Por descontado, el señor Josep Piqué y sus penosos panegiristas mediáticos tienen todo el derecho del mundo a injuriar -como han hecho este pasado agosto- la memoria o los sentimientos de los millones de catalanes que, a lo largo de cuatro generaciones, han participado en las ofrendas florales y las manifestaciones del Onze de Setembre, a menudo arriesgando con ello la libertad o la vida; al fin y al cabo, cada uno se desacompleja como puede, y cada uno busca la centralidad política como Dios le da a entender: el presidente del Partido Popular de Cataluña, por ejemplo, tildando de "payasos" a buena parte de sus compatriotas y eventuales electores. Sin embargo, ni los exabruptos de Piqué ni el prurito innovador de Maragall deberían enmascarar algunos hechos básicos acerca de la Diada y de su celebración.

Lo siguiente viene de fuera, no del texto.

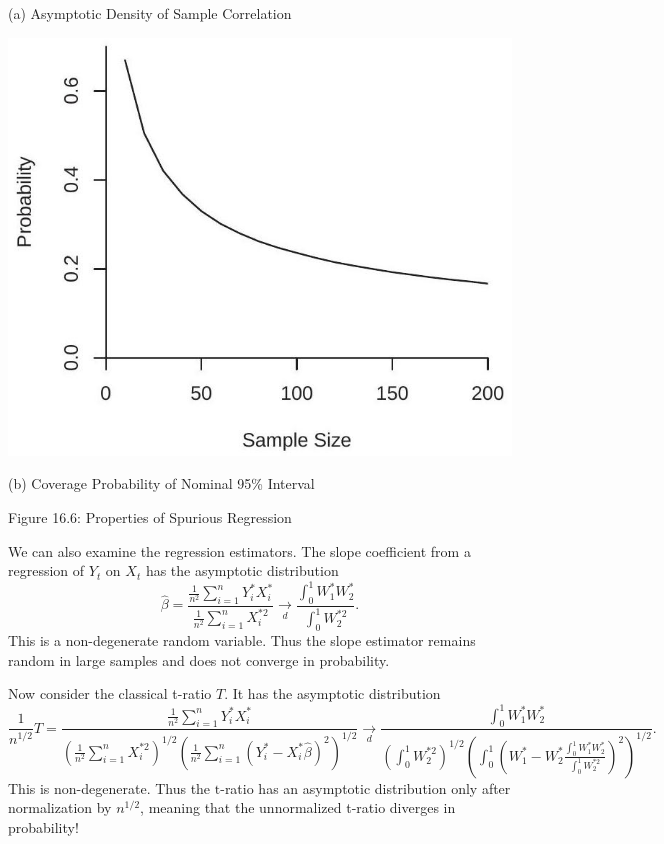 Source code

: \documentclass[10pt]{article}
\begin{document}
(a) Asymptotic Density of Sample Correlation

\includegraphics[max width=\textwidth]{2022_10_23_e99fc7c58db661c6f219g-27(1)}

(b) Coverage Probability of Nominal 95\% Interval

Figure 16.6: Properties of Spurious Regression

We can also examine the regression estimators. The slope coefficient from a regression of $Y_{t}$ on $X_{t}$ has the asymptotic distribution
$$
\widehat{\beta}=\frac{\frac{1}{n^{2}} \sum_{i=1}^{n} Y_{i}^{*} X_{i}^{*}}{\frac{1}{n^{2}} \sum_{i=1}^{n} X_{i}^{* 2}} \underset{d}{\longrightarrow} \frac{\int_{0}^{1} W_{1}^{*} W_{2}^{*}}{\int_{0}^{1} W_{2}^{* 2}} .
$$
This is a non-degenerate random variable. Thus the slope estimator remains random in large samples and does not converge in probability.

Now consider the classical t-ratio $T$. It has the asymptotic distribution
$$
\frac{1}{n^{1 / 2}} T=\frac{\frac{1}{n^{2}} \sum_{i=1}^{n} Y_{i}^{*} X_{i}^{*}}{\left(\frac{1}{n^{2}} \sum_{i=1}^{n} X_{i}^{* 2}\right)^{1 / 2}\left(\frac{1}{n^{2}} \sum_{i=1}^{n}\left(Y_{i}^{*}-X_{i}^{*} \widehat{\beta}\right)^{2}\right)^{1 / 2}} \underset{d}{\rightarrow} \frac{\int_{0}^{1} W_{1}^{*} W_{2}^{*}}{\left(\int_{0}^{1} W_{2}^{* 2}\right)^{1 / 2}\left(\int_{0}^{1}\left(W_{1}^{*}-W_{2}^{*} \frac{\int_{0}^{1} W_{1}^{*} W_{2}^{*}}{\int_{0}^{1} W_{2}^{* 2}}\right)^{2}\right)^{1 / 2}} .
$$
This is non-degenerate. Thus the $\mathrm{t}$-ratio has an asymptotic distribution only after normalization by $n^{1 / 2}$, meaning that the unnormalized t-ratio diverges in probability!
\end{document}
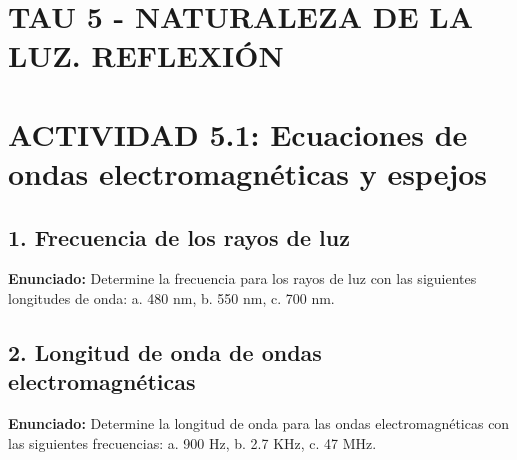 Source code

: \documentclass[12pt, letterpaper]{article}
\begin{document}
\newpage
\section*{TAU 5 - NATURALEZA DE LA LUZ. REFLEXIÓN}

\section*{ACTIVIDAD 5.1: Ecuaciones de ondas electromagnéticas y espejos}

\subsection*{1. Frecuencia de los rayos de luz}
\noindent \textbf{Enunciado:} Determine la frecuencia para los rayos de luz con las siguientes longitudes de onda: a. 480 nm, b. 550 nm, c. 700 nm.


\subsection*{2. Longitud de onda de ondas electromagnéticas}
\noindent \textbf{Enunciado:} Determine la longitud de onda para las ondas electromagnéticas con las siguientes frecuencias: a. 900 Hz, b. 2.7 KHz, c. 47 MHz.

\end{document}
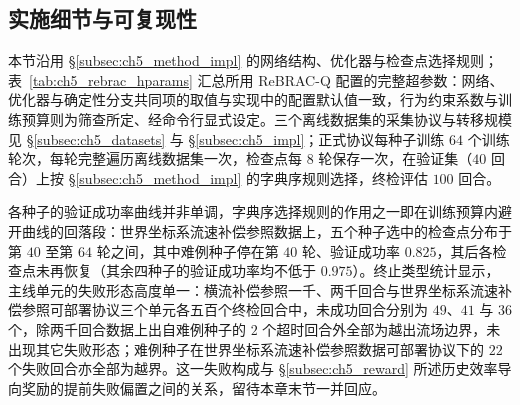 \subsection{实施细节与可复现性}\label{subsec:ch5_rebrac_impl}

本节沿用 \S\ref{subsec:ch5_method_impl} 的网络结构、优化器与检查点选择规则；表~\ref{tab:ch5_rebrac_hparams} 汇总所用 ReBRAC-Q 配置的完整超参数：网络、优化器与确定性分支共同项的取值与实现中的配置默认值一致，行为约束系数与训练预算则为筛查所定、经命令行显式设定。三个离线数据集的采集协议与转移规模见 \S\ref{subsec:ch5_datasets} 与 \S\ref{subsec:ch5_impl}；正式协议每种子训练 $64$ 个训练轮次，每轮完整遍历离线数据集一次，检查点每 $8$ 轮保存一次，在验证集（$40$ 回合）上按 \S\ref{subsec:ch5_method_impl} 的字典序规则选择，终检评估 $100$ 回合。

各种子的验证成功率曲线并非单调，字典序选择规则的作用之一即在训练预算内避开曲线的回落段：世界坐标系流速补偿参照数据上，五个种子选中的检查点分布于第 $40$ 至第 $64$ 轮之间，其中难例种子停在第 $40$ 轮、验证成功率 $0.825$，其后各检查点未再恢复（其余四种子的验证成功率均不低于 $0.975$）。终止类型统计显示，主线单元的失败形态高度单一：横流补偿参照一千、两千回合与世界坐标系流速补偿参照可部署协议三个单元各五百个终检回合中，未成功回合分别为 $49$、$41$ 与 $36$ 个，除两千回合数据上出自难例种子的 $2$ 个超时回合外全部为越出流场边界，未出现其它失败形态；难例种子在世界坐标系流速补偿参照数据可部署协议下的 $22$ 个失败回合亦全部为越界。这一失败构成与 \S\ref{subsec:ch5_reward} 所述历史效率导向奖励的提前失败偏置之间的关系，留待本章末节一并回应。

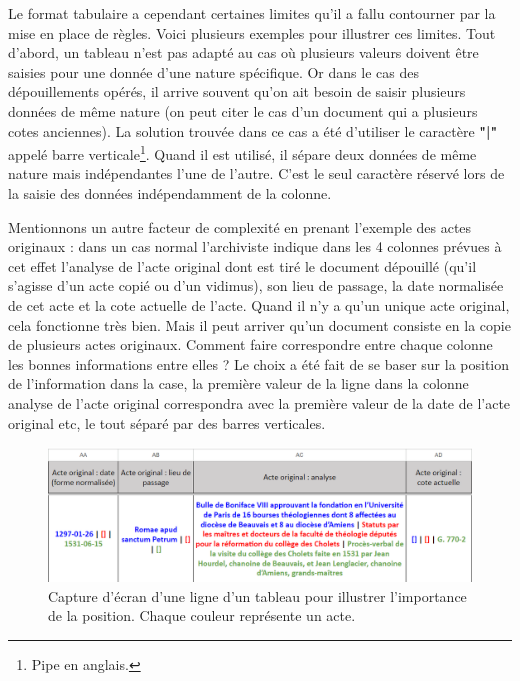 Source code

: \par
Le format tabulaire a cependant certaines limites qu'il a fallu contourner par la mise en place de règles. Voici plusieurs exemples pour illustrer ces limites. Tout d'abord, un tableau n'est pas adapté au cas où plusieurs valeurs doivent être saisies pour une donnée d'une nature spécifique. Or dans le cas des dépouillements opérés, il arrive souvent qu'on ait besoin de saisir plusieurs données de même nature (on peut citer le cas d'un document qui a plusieurs cotes anciennes). La solution trouvée dans ce cas a été d'utiliser le caractère \textbf{"|"} appelé barre verticale\footnote{Pipe en anglais.}. Quand il est utilisé, il sépare deux données de même nature mais indépendantes l'une de l'autre. C'est le seul caractère réservé lors de la saisie des données indépendamment de la colonne. 
\par
Mentionnons un autre facteur de complexité en prenant l'exemple des actes originaux : dans un cas normal l'archiviste indique dans les 4 colonnes prévues à cet effet l'analyse de l'acte original dont est tiré le document dépouillé (qu'il s'agisse d'un acte copié ou d'un vidimus), son lieu de passage, la date normalisée de cet acte et la cote actuelle de l'acte. Quand il n'y a qu'un unique acte original, cela fonctionne très bien. Mais il peut arriver qu'un document consiste en la copie de plusieurs actes originaux. Comment faire correspondre entre chaque colonne les bonnes informations entre elles ? Le choix a été fait de se baser sur la position de l'information dans la case, la première valeur de la ligne dans la colonne analyse de l'acte original correspondra avec la première valeur de la date de l'acte original etc, le tout séparé par des barres verticales.
\par
\begin{figure}[!h]
    \centering
    \includegraphics[width=1\linewidth]{images/tableau-positions-originaux.png}
    \caption{Capture d'écran d'une ligne d'un tableau pour illustrer l'importance de la position. Chaque couleur représente un acte.}
    \label{fig:position-tableau-couleur}
\end{figure}
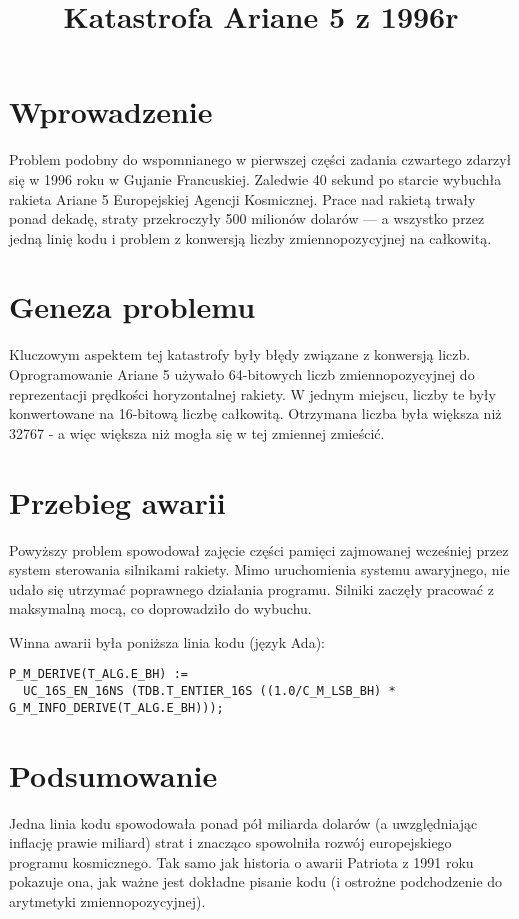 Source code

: \documentclass{article}
\begin{document}
\title{Katastrofa Ariane 5 z 1996r}
\author{}
\date{}

\maketitle

\section*{Wprowadzenie}
Problem podobny do wspomnianego w pierwszej części zadania czwartego zdarzył się w 1996 roku w Gujanie Francuskiej. Zaledwie 40 sekund po starcie wybuchła rakieta Ariane 5 Europejskiej Agencji Kosmicznej. Prace nad rakietą trwały ponad dekadę, straty przekroczyły 500 milionów dolarów --- a wszystko przez jedną linię kodu i problem z konwersją liczby zmiennopozycyjnej na całkowitą.


\section*{Geneza problemu}
Kluczowym aspektem tej katastrofy były błędy związane z konwersją liczb. Oprogramowanie Ariane 5 używało 64-bitowych liczb zmiennopozycyjnej do reprezentacji prędkości horyzontalnej rakiety. W jednym miejscu, liczby te były konwertowane na 16-bitową liczbę całkowitą. Otrzymana liczba była większa niż 32767 - a więc większa niż mogła się w tej zmiennej zmieścić.

\section*{Przebieg awarii}
Powyższy problem spowodował zajęcie części pamięci zajmowanej wcześniej przez system sterowania silnikami rakiety. Mimo uruchomienia systemu awaryjnego, nie udało się utrzymać poprawnego działania programu. Silniki zaczęły pracować z maksymalną mocą, co doprowadziło do wybuchu.


Winna awarii była poniższa linia kodu (język Ada):
\begin{verbatim}
P_M_DERIVE(T_ALG.E_BH) := 
  UC_16S_EN_16NS (TDB.T_ENTIER_16S ((1.0/C_M_LSB_BH) * G_M_INFO_DERIVE(T_ALG.E_BH)));
\end{verbatim}

\section*{Podsumowanie}

Jedna linia kodu spowodowała ponad pół miliarda dolarów (a uwzględniając inflację prawie miliard) strat i znacząco spowolniła rozwój europejskiego programu kosmicznego. Tak samo jak historia o awarii Patriota z 1991 roku pokazuje ona, jak ważne jest dokładne pisanie kodu (i ostrożne podchodzenie do arytmetyki zmiennopozycyjnej).
\end{document}
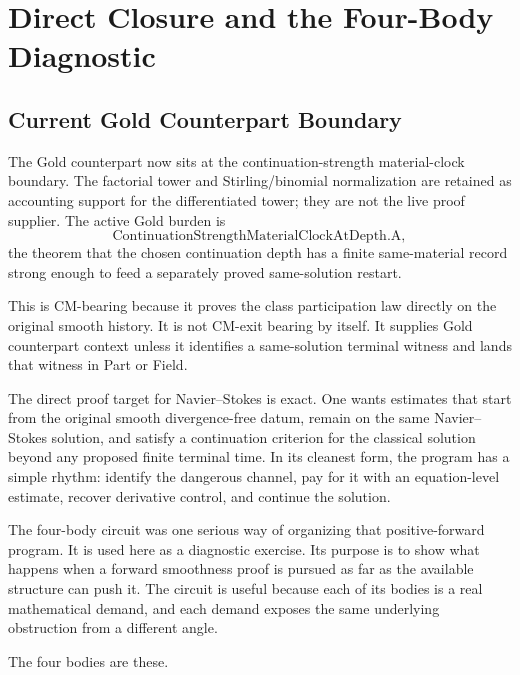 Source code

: \section{Direct Closure and the Four-Body Diagnostic}
\label{sec:positive-forward-four-body-diagnostic}

\subsection{Current Gold Counterpart Boundary}
\label{subsec:current-gold-counterpart-boundary}

The Gold counterpart now sits at the continuation-strength material-clock
boundary.  The factorial tower and Stirling/binomial normalization are retained
as accounting support for the differentiated tower; they are not the live proof
supplier.  The active Gold burden is
\[
  \mathrm{ContinuationStrengthMaterialClockAtDepth.A},
\]
the theorem that the chosen continuation depth has a finite same-material
record strong enough to feed a separately proved same-solution restart.

This is CM-bearing because it proves the class participation law directly on
the original smooth history.  It is not CM-exit bearing by itself.  It supplies
Gold counterpart context unless it identifies a same-solution terminal witness
and lands that witness in Part or Field.

The direct proof target for Navier--Stokes is exact. One wants estimates that
start from the original smooth divergence-free datum, remain on the same
Navier--Stokes solution, and satisfy a continuation criterion for the classical
solution beyond any proposed finite terminal time. In its cleanest form, the
program has a simple rhythm: identify the dangerous channel, pay for it with an
equation-level estimate, recover derivative control, and continue the solution.

The four-body circuit was one serious way of organizing that positive-forward
program. It is used here as a diagnostic exercise. Its purpose is to show
what happens when a forward smoothness proof is pursued as far as the available
structure can push it. The circuit is useful because each of its bodies is a real
mathematical demand, and each demand exposes the same underlying obstruction
from a different angle.

The four bodies are these.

Así, conviene saber que el formato actual del Onze de Setembre, con el presidente de la Generalitat y su Gobierno rindiendo homenaje floral a Casanova entre otros cientos de delegaciones sindicales, deportivas, políticas o culturales, no se estableció durante la etapa de Pujol, sino que fue seguido ya por los presidentes Puig i Cadafalch, Macià, Companys y Tarradellas. ¿Es razonable cuestionarlo sólo a causa de los pitos o los insultos de unos cuantos exaltados, a los que medio centenar de mossos pueden controlar perfectamente? Si un grupo de radicales silbase al presidente de la República Francesa cuando éste acude a déposer une gerbe sobre la tumba del soldado desconocido, en la parisina plaza de la Étoile, ¿la respuesta gubernamental sería suprimir la ceremonia?

Creo que el "sentido de Estado" al que ha aludido el conseller en cap, Josep Bargalló, comienza por no doblegarse al chantaje de una ínfima minoría. A no ser que tal minoría sea una mera coartada, un pretexto.

Fiesta nacional de una nación sin Estado propio y, durante largas décadas, sin reconocimiento institucional alguno, el Onze de Setembre se singulariza entre sus equivalentes por la dimensión fundamentalmente civil, ciudadana, por el protagonismo que han tenido siempre en él las asociaciones y colectivos de todo tipo. La imagen que lo resume no es un cortejo de autoridades ni un desfile militar, no es una exhibición de poder o de fuerza, sino un río más o menos caudaloso de gente corriente, que rememora una fecha crucial de su pasado colectivo y rinde homenaje simbólico a un héroe tan discutible y fortuito como todos los héroes.

Seguramente para poner de manifiesto que estamos en una nueva etapa política, los presidentes Maragall y Benach se han empeñado en organizar, sin perjuicio de la ofrenda floral de siempre, una ceremonia adicional en el parque de la Ciutadella con parada de mossos, izado de bandera, tribuna de autoridades y, de colofón, actuaciones musicales, trabucaires y grallers. Antes de juzgar habrá que verlo, pero una cierta tradición festiva local invita a extremar las precauciones, no vaya a ser que confundamos la fiesta nacional con una fiesta mayor.